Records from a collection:
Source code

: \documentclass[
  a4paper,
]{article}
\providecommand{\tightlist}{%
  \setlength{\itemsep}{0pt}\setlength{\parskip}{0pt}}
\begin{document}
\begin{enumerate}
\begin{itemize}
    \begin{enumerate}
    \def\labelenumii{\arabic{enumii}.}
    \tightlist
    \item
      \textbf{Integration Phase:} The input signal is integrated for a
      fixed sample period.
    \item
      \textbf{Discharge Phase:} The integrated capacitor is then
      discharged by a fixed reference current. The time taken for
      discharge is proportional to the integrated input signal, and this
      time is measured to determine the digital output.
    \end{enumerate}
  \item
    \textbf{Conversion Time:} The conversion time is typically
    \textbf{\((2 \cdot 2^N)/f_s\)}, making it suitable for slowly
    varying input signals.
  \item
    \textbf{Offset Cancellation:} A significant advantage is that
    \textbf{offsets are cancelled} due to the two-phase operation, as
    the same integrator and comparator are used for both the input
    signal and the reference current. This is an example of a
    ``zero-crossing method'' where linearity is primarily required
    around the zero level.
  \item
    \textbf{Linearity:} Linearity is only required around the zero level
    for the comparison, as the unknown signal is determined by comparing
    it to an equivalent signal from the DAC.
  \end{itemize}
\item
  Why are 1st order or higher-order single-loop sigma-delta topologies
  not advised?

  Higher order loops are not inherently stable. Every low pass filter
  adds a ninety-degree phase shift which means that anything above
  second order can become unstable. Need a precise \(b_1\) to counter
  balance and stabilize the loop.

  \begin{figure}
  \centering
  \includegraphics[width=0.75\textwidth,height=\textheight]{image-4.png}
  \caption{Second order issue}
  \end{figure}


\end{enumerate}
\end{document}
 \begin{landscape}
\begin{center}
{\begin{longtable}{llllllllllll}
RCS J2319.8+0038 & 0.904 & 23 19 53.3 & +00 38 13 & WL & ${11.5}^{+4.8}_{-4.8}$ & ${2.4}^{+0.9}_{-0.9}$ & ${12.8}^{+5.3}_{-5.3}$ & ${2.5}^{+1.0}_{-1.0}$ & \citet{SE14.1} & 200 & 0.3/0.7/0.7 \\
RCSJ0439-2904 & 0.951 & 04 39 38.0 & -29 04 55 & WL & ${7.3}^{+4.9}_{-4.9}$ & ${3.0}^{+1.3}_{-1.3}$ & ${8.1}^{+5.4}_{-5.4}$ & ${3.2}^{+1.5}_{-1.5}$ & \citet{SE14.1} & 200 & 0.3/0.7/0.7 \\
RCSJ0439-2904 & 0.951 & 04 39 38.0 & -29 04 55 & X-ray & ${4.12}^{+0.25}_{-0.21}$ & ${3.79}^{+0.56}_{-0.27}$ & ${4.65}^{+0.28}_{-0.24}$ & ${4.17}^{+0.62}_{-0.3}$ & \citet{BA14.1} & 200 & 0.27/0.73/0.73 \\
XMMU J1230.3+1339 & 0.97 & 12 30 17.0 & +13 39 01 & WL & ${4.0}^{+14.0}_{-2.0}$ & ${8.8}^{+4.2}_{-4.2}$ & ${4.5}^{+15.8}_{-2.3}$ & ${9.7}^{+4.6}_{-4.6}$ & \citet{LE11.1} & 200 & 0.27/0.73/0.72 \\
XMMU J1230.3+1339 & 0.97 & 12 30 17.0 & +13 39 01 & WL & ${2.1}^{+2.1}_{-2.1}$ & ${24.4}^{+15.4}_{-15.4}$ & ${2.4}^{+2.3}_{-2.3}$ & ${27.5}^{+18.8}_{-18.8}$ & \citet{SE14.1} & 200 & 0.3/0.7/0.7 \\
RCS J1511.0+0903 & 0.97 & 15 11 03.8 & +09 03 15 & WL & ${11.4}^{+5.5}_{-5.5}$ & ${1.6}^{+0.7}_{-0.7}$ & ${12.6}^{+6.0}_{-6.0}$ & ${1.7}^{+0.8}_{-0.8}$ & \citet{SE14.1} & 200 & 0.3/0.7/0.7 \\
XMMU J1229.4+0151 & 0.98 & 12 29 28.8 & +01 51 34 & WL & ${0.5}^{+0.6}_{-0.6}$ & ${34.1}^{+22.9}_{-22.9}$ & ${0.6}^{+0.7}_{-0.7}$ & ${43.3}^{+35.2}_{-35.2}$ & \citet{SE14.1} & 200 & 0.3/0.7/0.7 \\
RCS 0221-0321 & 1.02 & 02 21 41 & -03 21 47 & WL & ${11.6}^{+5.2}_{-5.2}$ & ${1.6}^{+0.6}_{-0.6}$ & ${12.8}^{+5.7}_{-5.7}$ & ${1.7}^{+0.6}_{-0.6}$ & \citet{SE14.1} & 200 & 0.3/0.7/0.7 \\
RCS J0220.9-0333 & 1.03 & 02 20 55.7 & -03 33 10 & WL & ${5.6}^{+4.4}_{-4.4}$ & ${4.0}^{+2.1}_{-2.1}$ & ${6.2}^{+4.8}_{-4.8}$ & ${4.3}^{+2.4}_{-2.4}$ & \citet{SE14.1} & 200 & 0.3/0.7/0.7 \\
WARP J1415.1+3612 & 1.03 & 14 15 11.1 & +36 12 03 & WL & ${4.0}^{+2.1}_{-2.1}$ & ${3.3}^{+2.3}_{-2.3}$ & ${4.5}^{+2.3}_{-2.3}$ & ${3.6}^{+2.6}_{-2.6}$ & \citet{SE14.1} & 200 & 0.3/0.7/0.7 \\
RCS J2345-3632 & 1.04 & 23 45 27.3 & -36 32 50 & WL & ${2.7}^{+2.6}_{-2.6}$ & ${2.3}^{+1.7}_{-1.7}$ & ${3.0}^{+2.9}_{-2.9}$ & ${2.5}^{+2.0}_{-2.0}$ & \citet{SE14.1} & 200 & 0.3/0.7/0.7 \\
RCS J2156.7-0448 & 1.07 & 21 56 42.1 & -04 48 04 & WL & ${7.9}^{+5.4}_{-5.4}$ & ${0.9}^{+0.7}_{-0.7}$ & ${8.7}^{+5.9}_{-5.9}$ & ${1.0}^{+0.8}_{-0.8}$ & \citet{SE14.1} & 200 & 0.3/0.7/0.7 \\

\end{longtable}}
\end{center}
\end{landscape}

Goal of the exercise:
Nothing but a number is expected here: the number of lines in the entries that include the word "current".

Solution below:
2